▸ **Work request**
Scanning the entries below, copy every line that contains the word "irreducible".

** Opening Records supplied block **

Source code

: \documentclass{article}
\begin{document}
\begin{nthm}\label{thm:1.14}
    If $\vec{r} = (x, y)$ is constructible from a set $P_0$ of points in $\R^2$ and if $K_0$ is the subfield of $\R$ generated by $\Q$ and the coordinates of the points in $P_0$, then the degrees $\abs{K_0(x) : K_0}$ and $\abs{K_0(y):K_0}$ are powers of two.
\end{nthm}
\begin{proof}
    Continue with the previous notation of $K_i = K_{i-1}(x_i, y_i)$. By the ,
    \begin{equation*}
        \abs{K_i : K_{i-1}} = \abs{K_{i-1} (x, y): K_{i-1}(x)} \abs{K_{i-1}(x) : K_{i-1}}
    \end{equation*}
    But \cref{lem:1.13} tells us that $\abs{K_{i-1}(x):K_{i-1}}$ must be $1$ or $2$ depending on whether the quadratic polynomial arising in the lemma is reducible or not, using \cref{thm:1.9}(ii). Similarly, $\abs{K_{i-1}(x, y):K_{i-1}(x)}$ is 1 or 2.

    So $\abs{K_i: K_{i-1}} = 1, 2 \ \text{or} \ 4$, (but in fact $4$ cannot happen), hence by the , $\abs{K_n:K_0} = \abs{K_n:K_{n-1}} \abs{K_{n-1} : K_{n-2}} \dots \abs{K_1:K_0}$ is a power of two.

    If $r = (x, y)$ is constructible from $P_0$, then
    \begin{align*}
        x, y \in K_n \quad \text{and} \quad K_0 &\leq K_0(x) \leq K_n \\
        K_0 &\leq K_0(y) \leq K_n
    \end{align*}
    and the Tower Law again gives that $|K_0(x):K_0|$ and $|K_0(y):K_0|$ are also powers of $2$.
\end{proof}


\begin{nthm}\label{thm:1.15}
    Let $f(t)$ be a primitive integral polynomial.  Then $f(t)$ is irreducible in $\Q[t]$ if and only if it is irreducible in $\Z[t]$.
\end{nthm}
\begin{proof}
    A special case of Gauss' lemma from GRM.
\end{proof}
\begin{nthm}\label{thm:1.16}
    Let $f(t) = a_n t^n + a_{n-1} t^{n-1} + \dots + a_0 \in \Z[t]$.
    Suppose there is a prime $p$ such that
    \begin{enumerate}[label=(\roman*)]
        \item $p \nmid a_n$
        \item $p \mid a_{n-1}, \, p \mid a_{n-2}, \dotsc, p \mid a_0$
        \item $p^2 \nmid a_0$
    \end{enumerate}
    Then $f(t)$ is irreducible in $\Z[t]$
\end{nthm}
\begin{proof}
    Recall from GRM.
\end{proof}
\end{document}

** Closing Records supplied block **

▸ **Task result**
    Let $f(t)$ be a primitive integral polynomial.  Then $f(t)$ is irreducible in $\Q[t]$ if and only if it is irreducible in $\Z[t]$.
    Then $f(t)$ is irreducible in $\Z[t]$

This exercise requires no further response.